研究チームは、こうした工夫を施したキャスト成長炉を用いて、直径35cm、高さ8cmのp−型シリコンの単結晶インゴットを作製。インゴットの全領域から均等に切り出したウエハー(15.6×15.6cmサイズ)を用いて太陽電池の変換効率を調べた。太陽電池は従来のCZ法で平均19.1%の変換効率が得られる太陽電池構造、プロセスを採用したところ、切り出したウエハーによる太陽電池では最高で19.14%、平均19.0%の変換効率が得られたという。歩留りについても、「極めて高歩留りで実現することに成功した」(JST)としている。
JSTでは、「市場占有率の高いハイパーフォーマンス(HP)キャスト成長法で作製したインゴット多結晶の太陽電池特性をはるかにしのぐものであり、NOC法の優位性を示している」と結論付ける。

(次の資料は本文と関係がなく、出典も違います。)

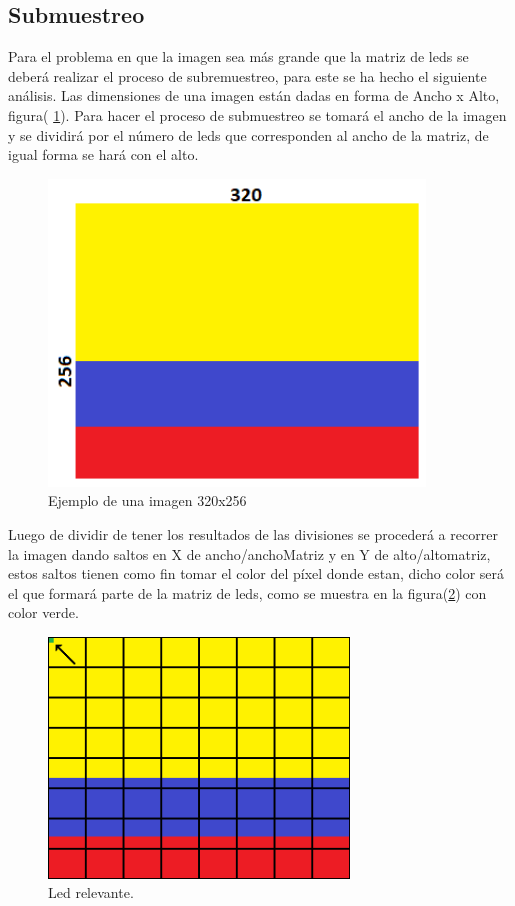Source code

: \documentclass{article}
\begin{document}
\subsection{Submuestreo}
Para el problema en que la imagen sea más grande que la matriz de leds se deberá realizar el proceso de subremuestreo, para este se ha hecho el siguiente análisis.
Las dimensiones de una imagen están dadas en forma de Ancho x Alto, figura( \ref{fig:ejemplo1}). Para hacer el proceso de submuestreo se tomará el ancho de la imagen y se dividirá por el número de leds que corresponden al ancho de la matriz, de igual forma se hará con el alto.
    \begin{figure}[h]
    \includegraphics[width=10cm]{ejemplo320x256.png}
    \centering
    \caption{Ejemplo de una imagen 320x256}
    \label{fig:ejemplo1}
    \end{figure}
Luego de dividir de tener los resultados de las divisiones se procederá a recorrer la imagen dando saltos en X de ancho/anchoMatriz y en Y de alto/altomatriz, estos saltos tienen como fin tomar el color del píxel donde estan, dicho color será el que formará parte de la matriz de leds, como se muestra en la figura(\ref{fig:ledrelevante}) con color verde.
    \begin{figure}[h]
    \includegraphics[width=8cm]{ledImportante.png}
    \centering
    \caption{Led relevante.}
    \label{fig:ledrelevante}
    \end{figure}
\end{document}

なお、作製するインゴットの大型化は今後の課題になるが、「NOC法ではるつぼ径の90%の直径比を有するインゴット単結晶を既に実現しており、るつぼのサイズを最大限に活用する。今後、直径1m程度の大きなるつぼを使用して大容量の単結晶シリコンインゴットを作製できれば、開発技術を太陽電池用シリコンインゴット製造方法の主流にできる道が開ける」(JST)という。